**Problem:**
I'd like the full listing transcribed exactly, with no images included.
(Supplied records begins)
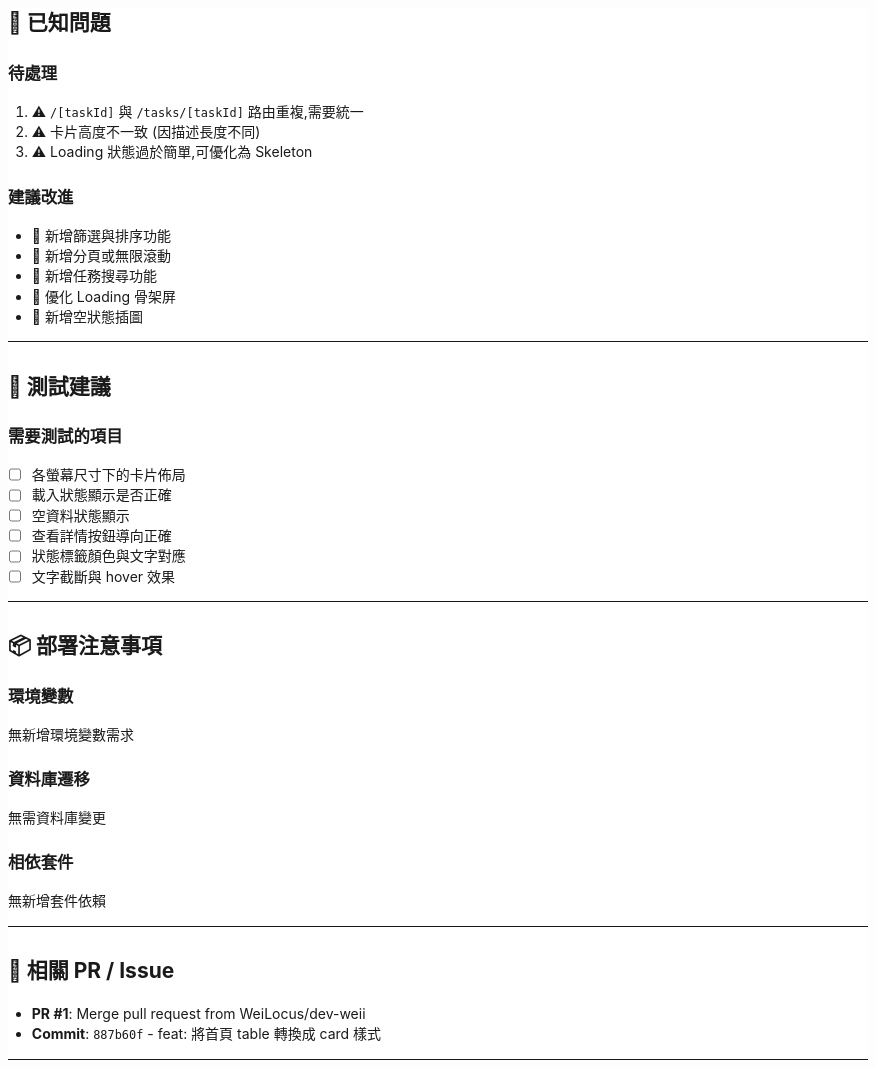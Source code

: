 
## 🐛 已知問題

### 待處理
1. ⚠️ `/[taskId]` 與 `/tasks/[taskId]` 路由重複,需要統一
2. ⚠️ 卡片高度不一致 (因描述長度不同)
3. ⚠️ Loading 狀態過於簡單,可優化為 Skeleton

### 建議改進
- 🔸 新增篩選與排序功能
- 🔸 新增分頁或無限滾動
- 🔸 新增任務搜尋功能
- 🔸 優化 Loading 骨架屏
- 🔸 新增空狀態插圖

---

## 🧪 測試建議

### 需要測試的項目
- [ ] 各螢幕尺寸下的卡片佈局
- [ ] 載入狀態顯示是否正確
- [ ] 空資料狀態顯示
- [ ] 查看詳情按鈕導向正確
- [ ] 狀態標籤顏色與文字對應
- [ ] 文字截斷與 hover 效果

---

## 📦 部署注意事項

### 環境變數
無新增環境變數需求

### 資料庫遷移
無需資料庫變更

### 相依套件
無新增套件依賴

---

## 🔗 相關 PR / Issue

- **PR #1**: Merge pull request from WeiLocus/dev-weii
- **Commit**: `887b60f` - feat: 將首頁 table 轉換成 card 樣式

---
(Supplied records ends)
**Solved problem:**
Source code

: 
## 🐛 已知問題

### 待處理
1. ⚠️ `/[taskId]` 與 `/tasks/[taskId]` 路由重複,需要統一
2. ⚠️ 卡片高度不一致 (因描述長度不同)
3. ⚠️ Loading 狀態過於簡單,可優化為 Skeleton

### 建議改進
- 🔸 新增篩選與排序功能
- 🔸 新增分頁或無限滾動
- 🔸 新增任務搜尋功能
- 🔸 優化 Loading 骨架屏
- 🔸 新增空狀態插圖

---

## 🧪 測試建議

### 需要測試的項目
- [ ] 各螢幕尺寸下的卡片佈局
- [ ] 載入狀態顯示是否正確
- [ ] 空資料狀態顯示
- [ ] 查看詳情按鈕導向正確
- [ ] 狀態標籤顏色與文字對應
- [ ] 文字截斷與 hover 效果

---

## 📦 部署注意事項

### 環境變數
無新增環境變數需求

### 資料庫遷移
無需資料庫變更

### 相依套件
無新增套件依賴

---

## 🔗 相關 PR / Issue

- **PR #1**: Merge pull request from WeiLocus/dev-weii
- **Commit**: `887b60f` - feat: 將首頁 table 轉換成 card 樣式

---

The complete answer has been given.